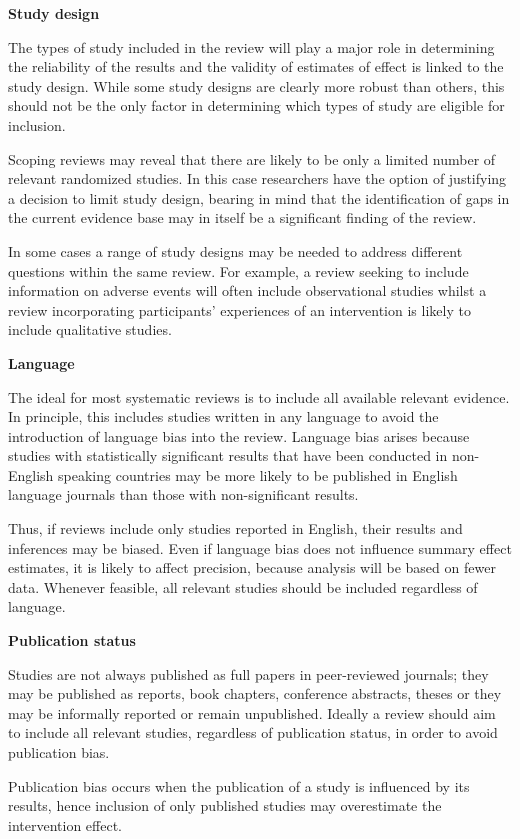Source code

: \documentclass[
  10pt,
  a4paper,
  DIV=11,
  numbers=noendperiod]{scrreprt}
\begin{document}
\textbf{Study design}

The types of study included in the review will play a major role in
determining the reliability of the results and the validity of estimates
of effect is linked to the study design. While some study designs are
clearly more robust than others, this should not be the only factor in
determining which types of study are eligible for inclusion.

Scoping reviews may reveal that there are likely to be only a limited
number of relevant randomized studies. In this case researchers have the
option of justifying a decision to limit study design, bearing in mind
that the identification of gaps in the current evidence base may in
itself be a significant finding of the review.

In some cases a range of study designs may be needed to address
different questions within the same review. For example, a review
seeking to include information on adverse events will often include
observational studies whilst a review incorporating participants'
experiences of an intervention is likely to include qualitative studies.

\textbf{Language}

The ideal for most systematic reviews is to include all available
relevant evidence. In principle, this includes studies written in any
language to avoid the introduction of language bias into the review.
Language bias arises because studies with statistically significant
results that have been conducted in non-English speaking countries may
be more likely to be published in English language journals than those
with non-significant results.

Thus, if reviews include only studies reported in English, their results
and inferences may be biased. Even if language bias does not influence
summary effect estimates, it is likely to affect precision, because
analysis will be based on fewer data. Whenever feasible, all relevant
studies should be included regardless of language.

\textbf{Publication status}

Studies are not always published as full papers in peer-reviewed
journals; they may be published as reports, book chapters, conference
abstracts, theses or they may be informally reported or remain
unpublished. Ideally a review should aim to include all relevant
studies, regardless of publication status, in order to avoid publication
bias.

Publication bias occurs when the publication of a study is influenced by
its results, hence inclusion of only published studies may overestimate
the intervention effect.
\end{document}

* * *

DIRECTIONS FOR THIS TASK: When restating the records word for word, omit any picture they contain.

EXERCISE OUTPUT:
Source code

: \documentclass[
  10pt,
  a4paper,
  DIV=11,
  numbers=noendperiod]{scrreprt}
\begin{document}
\textbf{Study design}

The types of study included in the review will play a major role in
determining the reliability of the results and the validity of estimates
of effect is linked to the study design. While some study designs are
clearly more robust than others, this should not be the only factor in
determining which types of study are eligible for inclusion.

Scoping reviews may reveal that there are likely to be only a limited
number of relevant randomized studies. In this case researchers have the
option of justifying a decision to limit study design, bearing in mind
that the identification of gaps in the current evidence base may in
itself be a significant finding of the review.

In some cases a range of study designs may be needed to address
different questions within the same review. For example, a review
seeking to include information on adverse events will often include
observational studies whilst a review incorporating participants'
experiences of an intervention is likely to include qualitative studies.

\textbf{Language}

The ideal for most systematic reviews is to include all available
relevant evidence. In principle, this includes studies written in any
language to avoid the introduction of language bias into the review.
Language bias arises because studies with statistically significant
results that have been conducted in non-English speaking countries may
be more likely to be published in English language journals than those
with non-significant results.

Thus, if reviews include only studies reported in English, their results
and inferences may be biased. Even if language bias does not influence
summary effect estimates, it is likely to affect precision, because
analysis will be based on fewer data. Whenever feasible, all relevant
studies should be included regardless of language.

\textbf{Publication status}

Studies are not always published as full papers in peer-reviewed
journals; they may be published as reports, book chapters, conference
abstracts, theses or they may be informally reported or remain
unpublished. Ideally a review should aim to include all relevant
studies, regardless of publication status, in order to avoid publication
bias.

Publication bias occurs when the publication of a study is influenced by
its results, hence inclusion of only published studies may overestimate
the intervention effect.
\end{document}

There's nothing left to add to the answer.